Thursday, March 25, 1999

Ex-Reds manager Tebbetts dies at 86


Led hard-hitting teams in the '50s

BY GEOFF HOBSON
The Cincinnati Enquirer

[tebbetts]
Birdie Tebbetts

| ZOOM |
        George “Birdie” Tebbetts, manager of the power-laden Cincinnati Reds of the mid-1950s, died Wednesday at age 86.

        Tebbetts spent 14 years in the American League as a savvy, clutch-hitting catcher before taking his first managerial job with the Reds in 1954.

        He won 372 games, seventh-most in club history, and had a winning percentage of .510 before resigning late in the 1958 season when the Reds were mired in seventh place.

        He managed for six more seasons — two in Milwaukee and four in Cleveland — and never won a pennant with a 748-705 career record But those in Cincinnati remember him as a player's manager long before the phrase was coined.

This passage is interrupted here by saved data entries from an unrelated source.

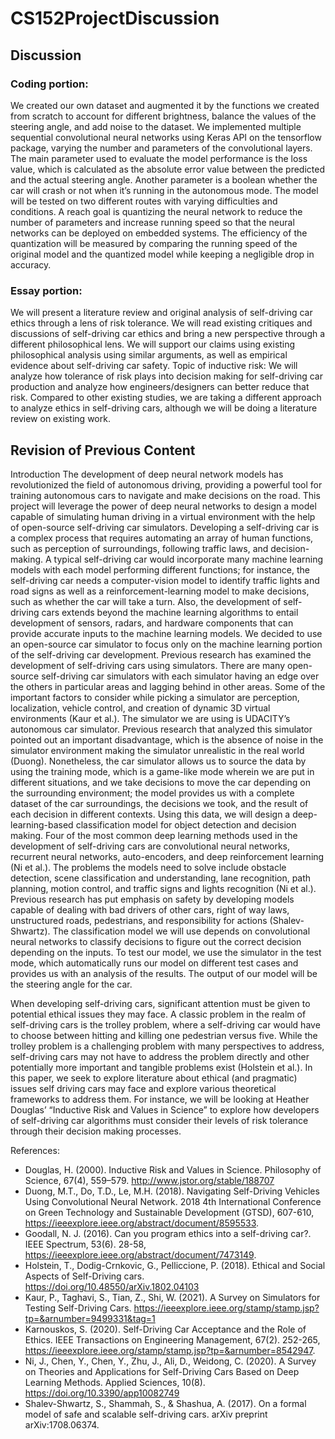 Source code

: # CS152ProjectDiscussion

## Discussion 

### Coding portion: 
We created our own dataset and augmented it by the functions we created from scratch to account for different brightness, balance the values of the steering angle, and add noise to the dataset.
We implemented multiple sequential convolutional neural networks using Keras API on the tensorflow package, varying the number and parameters of the convolutional layers.
The main parameter used to evaluate the model performance is the loss value, which is calculated as the absolute error value between the predicted and the actual steering angle. Another parameter is a boolean whether the car will crash or not when it’s running in the autonomous mode. The model will be tested on two different routes with varying difficulties and conditions.
A reach goal is quantizing the neural network to reduce the number of parameters and increase running speed so that the neural networks can be deployed on embedded systems. The efficiency of the quantization will be measured by comparing the running speed of the original model and the quantized model while keeping a negligible drop in accuracy.

### Essay portion: 
We will present a literature review and original analysis of self-driving car ethics through a lens of risk tolerance.
We will read existing critiques and discussions of self-driving car ethics and bring a new perspective through a different philosophical lens. 
We will support our claims using existing philosophical analysis using similar arguments, as well as empirical evidence about self-driving car safety. 
Topic of inductive risk: We will analyze how tolerance of risk plays into decision making for self-driving car production and analyze how engineers/designers can better reduce that risk.
Compared to other existing studies, we are taking a different approach to analyze ethics in self-driving cars, although we will be doing a literature review on existing work.


## Revision of Previous Content
Introduction
The development of deep neural network models has revolutionized the field of autonomous driving, providing a powerful tool for training autonomous cars to navigate and make decisions on the road. This project will leverage the power of deep neural networks to design a model capable of simulating human driving in a virtual environment with the help of open-source self-driving car simulators. Developing a self-driving car is a complex process that requires automating an array of human functions, such as perception of surroundings, following traffic laws, and decision-making. A typical self-driving car would incorporate many machine learning models with each model performing different functions; for instance, the self-driving car needs a computer-vision model to identify traffic lights and road signs as well as a reinforcement-learning model to make decisions, such as whether the car will take a turn. Also, the development of self-driving cars extends beyond the machine learning algorithms to entail development of sensors, radars, and hardware components that can provide accurate inputs to the machine learning models. We decided to use an open-source car simulator to focus only on the machine learning portion of the self-driving car development. 
Previous research has examined the development of self-driving cars using simulators. There are many open-source self-driving car simulators with each simulator having an edge over the others in particular areas and lagging behind in other areas. Some of the important factors to consider while picking a simulator are perception, localization, vehicle control, and creation of dynamic 3D virtual environments (Kaur et al.). The simulator we are using is UDACITY’s autonomous car simulator. Previous research that analyzed this simulator pointed out an important disadvantage, which is the absence of noise in the simulator environment making the simulator unrealistic in the real world (Duong). 
Nonetheless, the car simulator allows us to source the data by using the training mode, which is a game-like mode wherein we are put in different situations, and we take decisions to move the car depending on the surrounding environment; the model provides us with a complete dataset of the car surroundings, the decisions we took, and the result of each decision in different contexts. Using this data, we will design a deep-learning-based classification model for object detection and decision making. Four of the most common deep learning methods used in the development of self-driving cars are convolutional neural networks, recurrent neural networks, auto-encoders, and deep reinforcement learning (Ni et al.). The problems the models need to solve include obstacle detection, scene classification and understanding, lane recognition, path planning, motion control, and traffic signs and lights recognition (Ni et al.). Previous research has put emphasis on safety by developing models capable of dealing with bad drivers of other cars, right of way laws, unstructured roads, pedestrians, and responsibility for actions (Shalev-Shwartz). 
The classification model we will use depends on convolutional neural networks to classify decisions to figure out the correct decision depending on the inputs. To test our model, we use the simulator in the test mode, which automatically runs our model on different test cases and provides us with an analysis of the results. The output of our model will be the steering angle for the car.

When developing self-driving cars, significant attention must be given to potential ethical issues they may face. A classic problem in the realm of self-driving cars is the trolley problem, where a self-driving car would have to choose between hitting and killing one pedestrian versus five. While the trolley problem is a challenging problem with many perspectives to address, self-driving cars may not have to address the problem directly and other potentially more important and tangible problems exist (Holstein et al.). In this paper, we seek to explore literature about ethical (and pragmatic) issues self driving cars may face and explore various theoretical frameworks to address them. For instance, we will be looking at Heather Douglas’ “Inductive Risk and Values in Science” to explore how developers of self-driving car algorithms must consider their levels of risk tolerance through their decision making processes. 

References: 
*  Douglas, H. (2000). Inductive Risk and Values in Science. Philosophy of Science, 67(4), 559–579. http://www.jstor.org/stable/188707 
* Duong, M.T., Do, T.D., Le, M.H. (2018). Navigating Self-Driving Vehicles Using Convolutional Neural Network. 2018 4th International Conference on Green Technology and Sustainable Development (GTSD), 607-610, https://ieeexplore.ieee.org/abstract/document/8595533.
* Goodall, N. J. (2016). Can you program ethics into a self-driving car?. IEEE Spectrum, 53(6). 28-58, https://ieeexplore.ieee.org/abstract/document/7473149.
* Holstein, T., Dodig-Crnkovic, G., Pelliccione, P. (2018). Ethical and Social Aspects of Self-Driving cars. 	 
https://doi.org/10.48550/arXiv.1802.04103
* Kaur, P., Taghavi, S., Tian, Z., Shi, W. (2021). A Survey on Simulators for Testing Self-Driving Cars. https://ieeexplore.ieee.org/stamp/stamp.jsp?tp=&arnumber=9499331&tag=1
* Karnouskos, S. (2020). Self-Driving Car Acceptance and the Role of Ethics. IEEE Transactions on Engineering Management, 67(2). 252-265, https://ieeexplore.ieee.org/stamp/stamp.jsp?tp=&arnumber=8542947.
* Ni, J., Chen, Y., Chen, Y., Zhu, J., Ali, D., Weidong, C. (2020). A Survey on Theories and Applications for Self-Driving Cars Based on Deep Learning Methods. Applied Sciences, 10(8). https://doi.org/10.3390/app10082749
* Shalev-Shwartz, S., Shammah, S., & Shashua, A. (2017). On a formal model of safe and scalable self-driving cars. arXiv preprint arXiv:1708.06374.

        “He was a student of the game; he was never afraid to experiment,” said Chuck Harmon, a rookie infielder with the Reds in Tebbetts' first season as Reds manager. “If I wasn't playing, he'd come down the bench and sit with you and tell you why and why not he was doing things.”

        After the 1977 World Series, Reggie Jackson credited Tebbetts, then a special assignment scout for the Yankees, with helping him hit five homers because of his reports on how the Dodgers pitched Dave Parker.

        Harmon was the Reds' first African-American player, and he made a perfect match with Tebbetts, born in Burlington, Vt. Harmon remembered Tebbetts telling him that, at any sign of a scuffle, Harmon was to walk away.

        “He told me if there was a bench-clearing brawl to stay on the bench, or if I was on the bases, to get away and find a friendly face, because they would somehow blame it on me,” Harmon said. “It was his way of trying to protect me. That first year, he made me the captain of one of the teams in an intrasquad game. He didn't have to do that, but it was his way of introducing me to the team.”

        Tebbetts' greatest gift to the game may have been his handling of a 21-year-old rookie named Frank Robinson in 1956. In his autobiography, Robinson remembered how Tebbetts “didn't put any pressure on me. He told the writers, "if he hits .260 with 15 home runs and 60 RBI, I'll be satisfied.' I knew I could do better than that, and Birdie knew it, too.”

        The 1956 Reds team was Tebbetts' highwater mark as a manager, as he nearly led them to an improbable pennant. The Reds went 91-63, finishing two games behind Brooklyn and one behind Milwaukee, and tied the major-league record with 221 homers.

        Tebbetts was named Manager of the Year for nursing a pitching staff with just one arm that won more than 14 games.

        “Birdie was a very intelligent guy, he had a very high IQ,” said John Murdough, former Reds traveling secretary. “We weren't known for having a lot of pitching, but Birdie knew how to handle pitchers and he got a lot out of that staff.”